一応獣医師というのは国家資格なので、当然この獣医師は remedy なんてのが、文字通りの「薬にも毒にもならない」ことは知っていたはずだ。それはこのホメオパシーなるものの起源を探ればすぐ分かることである。もともとこの疑似科学的民間療法は、ドイツ人の医師 Samuel Christian Friedrich Hahnemann が、たまたま自らがキニーネ(キナの樹皮から抽出される薬品で、未だにマラリアの「最後の切り札」といわれている)を服用した際、マラリアと同じような症状を体験したことにその端を発する。

Hahnemann は「ある病の薬になるものを、その病でない者が服用したら、その病の症状が再現された」、という自らの経験から、(短絡的に)「その病の症状を来たす物質を、その病を患う者が服用すれば、その病の薬として機能する」、つまり「類似したものは類似したものを治す(これを『類似の法則』という)」と確信したのだ。勿論、普通にこういうことをしたら「火に油を注ぐ」結果になることはいうまでもない。しかし Hahnemann は、「作用と物質の濃度の間に相関関係がある」と考えた。つまり、毒も量を管理すれば薬になる、という(必ずしも一般性を持つわけではない)経験則をここに適用して、「物質が低濃度であればある程薬効が得られる」と考えたのである。この時点で、相当出来の悪いヤブ医者だと思うのだけど、Hahnemann の暴走は止まらなかった。彼はその体系を著書にまとめ、世に問うた。薄めれば薄める程薬効が高まる、という彼の主張は、科学的思考能力を有する者には到底受け入れ難いものだったが、ここで擬似科学界のスイス・アーミー・ナイフともいわれるこの単語が登場する:「波動」である。

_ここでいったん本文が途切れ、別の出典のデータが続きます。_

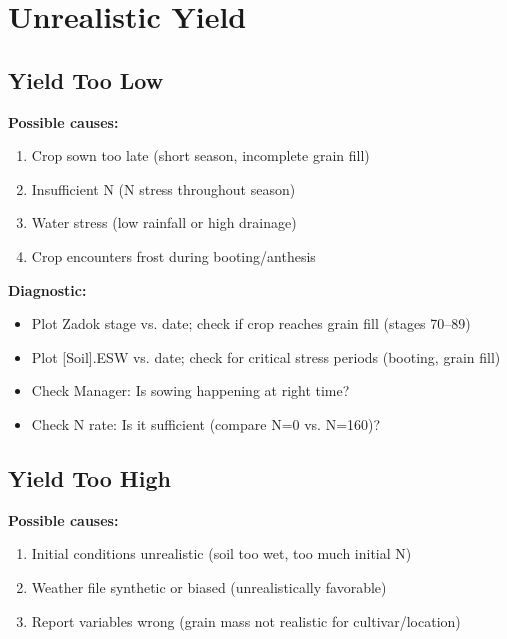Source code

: \section{Unrealistic Yield}

\subsection{Yield Too Low}

\begin{warningbox}
\textbf{Possible causes:}
\begin{enumerate}
  \item Crop sown too late (short season, incomplete grain fill)
  \item Insufficient N (N stress throughout season)
  \item Water stress (low rainfall or high drainage)
  \item Crop encounters frost during booting/anthesis
\end{enumerate}
\end{warningbox}

\textbf{Diagnostic:}
\begin{itemize}
  \item Plot Zadok stage vs. date; check if crop reaches grain fill (stages 70--89)
  \item Plot [Soil].ESW vs. date; check for critical stress periods (booting, grain fill)
  \item Check Manager: Is sowing happening at right time?
  \item Check N rate: Is it sufficient (compare N=0 vs. N=160)?
\end{itemize}

\subsection{Yield Too High}

\begin{warningbox}
\textbf{Possible causes:}
\begin{enumerate}
  \item Initial conditions unrealistic (soil too wet, too much initial N)
  \item Weather file synthetic or biased (unrealistically favorable)
  \item Report variables wrong (grain mass not realistic for cultivar/location)
\end{enumerate}
\end{warningbox}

物質の量が減じて、その物質の持つ「波動」がより純化されればされるほど、それは薬効を高くする、と Hahnemann は主張した。勿論、「波動」とは何なのかは極めていい加減である。波というからには、何かが振動していて、そこには縦波か横波か、あるいはその双方が存在していなければならないのだけど、このような単語で全てを説明する(ようなふりをして、都合の悪いことは全部この「単語のブラックボックス」に事寄せる)、まさにこれこそが疑似科学の常套手段である。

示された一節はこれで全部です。